• EXERCISE BRIEF: Could you return all of the entries word for word, minus any pictures?

_ _ _ _ _ _ _

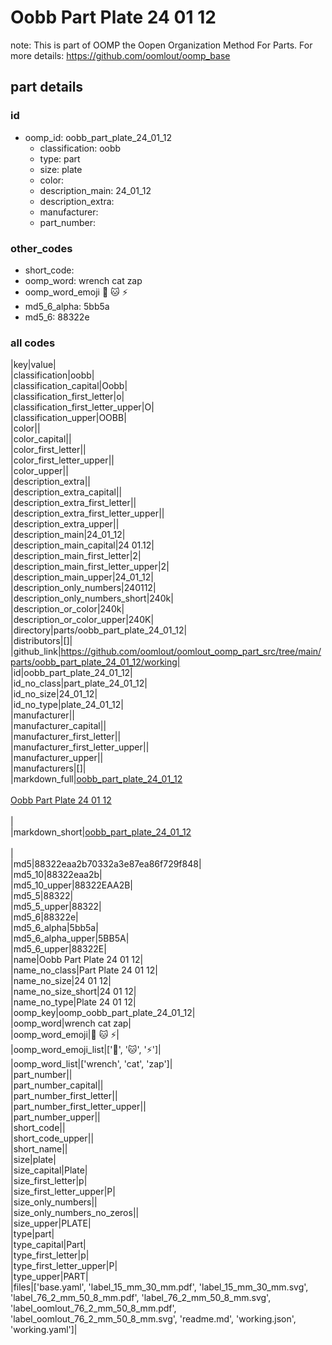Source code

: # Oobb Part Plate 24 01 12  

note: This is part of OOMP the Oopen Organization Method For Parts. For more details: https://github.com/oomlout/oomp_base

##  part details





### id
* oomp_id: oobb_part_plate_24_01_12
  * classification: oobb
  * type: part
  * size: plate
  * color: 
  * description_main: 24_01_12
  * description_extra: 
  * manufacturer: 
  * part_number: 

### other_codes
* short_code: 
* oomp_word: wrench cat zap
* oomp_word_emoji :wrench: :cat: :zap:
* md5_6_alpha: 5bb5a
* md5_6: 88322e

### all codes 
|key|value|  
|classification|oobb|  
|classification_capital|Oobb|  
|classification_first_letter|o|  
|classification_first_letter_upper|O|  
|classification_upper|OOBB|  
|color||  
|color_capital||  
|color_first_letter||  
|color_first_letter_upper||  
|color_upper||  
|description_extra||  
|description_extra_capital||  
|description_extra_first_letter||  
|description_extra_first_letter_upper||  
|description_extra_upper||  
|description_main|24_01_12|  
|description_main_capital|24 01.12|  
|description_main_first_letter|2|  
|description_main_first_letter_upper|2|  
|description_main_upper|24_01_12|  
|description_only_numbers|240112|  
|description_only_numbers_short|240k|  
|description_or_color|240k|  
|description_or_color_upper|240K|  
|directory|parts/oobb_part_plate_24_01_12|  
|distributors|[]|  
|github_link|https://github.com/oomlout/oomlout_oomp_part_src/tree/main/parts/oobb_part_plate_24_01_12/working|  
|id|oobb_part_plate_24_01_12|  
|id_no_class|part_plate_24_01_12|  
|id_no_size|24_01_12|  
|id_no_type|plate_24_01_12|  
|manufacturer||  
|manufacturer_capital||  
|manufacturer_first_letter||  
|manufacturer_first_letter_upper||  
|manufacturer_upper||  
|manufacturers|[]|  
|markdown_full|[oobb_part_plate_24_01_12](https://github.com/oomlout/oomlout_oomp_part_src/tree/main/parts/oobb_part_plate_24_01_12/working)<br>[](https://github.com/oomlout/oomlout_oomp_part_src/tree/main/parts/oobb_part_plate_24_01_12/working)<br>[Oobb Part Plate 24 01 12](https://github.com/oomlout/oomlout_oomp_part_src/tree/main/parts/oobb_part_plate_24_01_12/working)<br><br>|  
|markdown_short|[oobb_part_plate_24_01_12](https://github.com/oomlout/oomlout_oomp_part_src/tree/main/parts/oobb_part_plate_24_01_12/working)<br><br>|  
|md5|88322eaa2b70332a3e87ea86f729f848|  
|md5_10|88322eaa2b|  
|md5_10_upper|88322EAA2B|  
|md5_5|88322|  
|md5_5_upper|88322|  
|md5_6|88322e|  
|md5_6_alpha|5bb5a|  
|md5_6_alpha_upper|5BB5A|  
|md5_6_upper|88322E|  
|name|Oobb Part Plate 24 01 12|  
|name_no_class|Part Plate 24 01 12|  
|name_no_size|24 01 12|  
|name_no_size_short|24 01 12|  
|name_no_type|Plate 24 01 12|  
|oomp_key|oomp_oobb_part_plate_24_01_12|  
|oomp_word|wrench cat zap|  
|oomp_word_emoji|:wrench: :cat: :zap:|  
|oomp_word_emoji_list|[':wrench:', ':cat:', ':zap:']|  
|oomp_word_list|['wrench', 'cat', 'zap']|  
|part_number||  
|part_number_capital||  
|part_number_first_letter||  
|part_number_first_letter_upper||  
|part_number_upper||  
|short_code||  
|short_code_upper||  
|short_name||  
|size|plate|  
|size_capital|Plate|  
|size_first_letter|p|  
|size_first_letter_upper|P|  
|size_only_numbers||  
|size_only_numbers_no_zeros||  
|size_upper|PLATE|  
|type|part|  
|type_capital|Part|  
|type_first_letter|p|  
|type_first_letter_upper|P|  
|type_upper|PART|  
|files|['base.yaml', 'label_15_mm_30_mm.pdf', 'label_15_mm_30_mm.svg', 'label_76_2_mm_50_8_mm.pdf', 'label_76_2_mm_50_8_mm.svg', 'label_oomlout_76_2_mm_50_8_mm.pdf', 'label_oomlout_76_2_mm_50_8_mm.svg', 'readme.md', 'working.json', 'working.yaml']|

_ _ _ _ _ _ _

• RESULT BELOW:
Source code

: # Oobb Part Plate 24 01 12  

note: This is part of OOMP the Oopen Organization Method For Parts. For more details: https://github.com/oomlout/oomp_base

##  part details





### id
* oomp_id: oobb_part_plate_24_01_12
  * classification: oobb
  * type: part
  * size: plate
  * color: 
  * description_main: 24_01_12
  * description_extra: 
  * manufacturer: 
  * part_number: 

### other_codes
* short_code: 
* oomp_word: wrench cat zap
* oomp_word_emoji :wrench: :cat: :zap:
* md5_6_alpha: 5bb5a
* md5_6: 88322e

### all codes 
|key|value|  
|classification|oobb|  
|classification_capital|Oobb|  
|classification_first_letter|o|  
|classification_first_letter_upper|O|  
|classification_upper|OOBB|  
|color||  
|color_capital||  
|color_first_letter||  
|color_first_letter_upper||  
|color_upper||  
|description_extra||  
|description_extra_capital||  
|description_extra_first_letter||  
|description_extra_first_letter_upper||  
|description_extra_upper||  
|description_main|24_01_12|  
|description_main_capital|24 01.12|  
|description_main_first_letter|2|  
|description_main_first_letter_upper|2|  
|description_main_upper|24_01_12|  
|description_only_numbers|240112|  
|description_only_numbers_short|240k|  
|description_or_color|240k|  
|description_or_color_upper|240K|  
|directory|parts/oobb_part_plate_24_01_12|  
|distributors|[]|  
|github_link|https://github.com/oomlout/oomlout_oomp_part_src/tree/main/parts/oobb_part_plate_24_01_12/working|  
|id|oobb_part_plate_24_01_12|  
|id_no_class|part_plate_24_01_12|  
|id_no_size|24_01_12|  
|id_no_type|plate_24_01_12|  
|manufacturer||  
|manufacturer_capital||  
|manufacturer_first_letter||  
|manufacturer_first_letter_upper||  
|manufacturer_upper||  
|manufacturers|[]|  
|markdown_full|[oobb_part_plate_24_01_12](https://github.com/oomlout/oomlout_oomp_part_src/tree/main/parts/oobb_part_plate_24_01_12/working)<br>[](https://github.com/oomlout/oomlout_oomp_part_src/tree/main/parts/oobb_part_plate_24_01_12/working)<br>[Oobb Part Plate 24 01 12](https://github.com/oomlout/oomlout_oomp_part_src/tree/main/parts/oobb_part_plate_24_01_12/working)<br><br>|  
|markdown_short|[oobb_part_plate_24_01_12](https://github.com/oomlout/oomlout_oomp_part_src/tree/main/parts/oobb_part_plate_24_01_12/working)<br><br>|  
|md5|88322eaa2b70332a3e87ea86f729f848|  
|md5_10|88322eaa2b|  
|md5_10_upper|88322EAA2B|  
|md5_5|88322|  
|md5_5_upper|88322|  
|md5_6|88322e|  
|md5_6_alpha|5bb5a|  
|md5_6_alpha_upper|5BB5A|  
|md5_6_upper|88322E|  
|name|Oobb Part Plate 24 01 12|  
|name_no_class|Part Plate 24 01 12|  
|name_no_size|24 01 12|  
|name_no_size_short|24 01 12|  
|name_no_type|Plate 24 01 12|  
|oomp_key|oomp_oobb_part_plate_24_01_12|  
|oomp_word|wrench cat zap|  
|oomp_word_emoji|:wrench: :cat: :zap:|  
|oomp_word_emoji_list|[':wrench:', ':cat:', ':zap:']|  
|oomp_word_list|['wrench', 'cat', 'zap']|  
|part_number||  
|part_number_capital||  
|part_number_first_letter||  
|part_number_first_letter_upper||  
|part_number_upper||  
|short_code||  
|short_code_upper||  
|short_name||  
|size|plate|  
|size_capital|Plate|  
|size_first_letter|p|  
|size_first_letter_upper|P|  
|size_only_numbers||  
|size_only_numbers_no_zeros||  
|size_upper|PLATE|  
|type|part|  
|type_capital|Part|  
|type_first_letter|p|  
|type_first_letter_upper|P|  
|type_upper|PART|  
|files|['base.yaml', 'label_15_mm_30_mm.pdf', 'label_15_mm_30_mm.svg', 'label_76_2_mm_50_8_mm.pdf', 'label_76_2_mm_50_8_mm.svg', 'label_oomlout_76_2_mm_50_8_mm.pdf', 'label_oomlout_76_2_mm_50_8_mm.svg', 'readme.md', 'working.json', 'working.yaml']|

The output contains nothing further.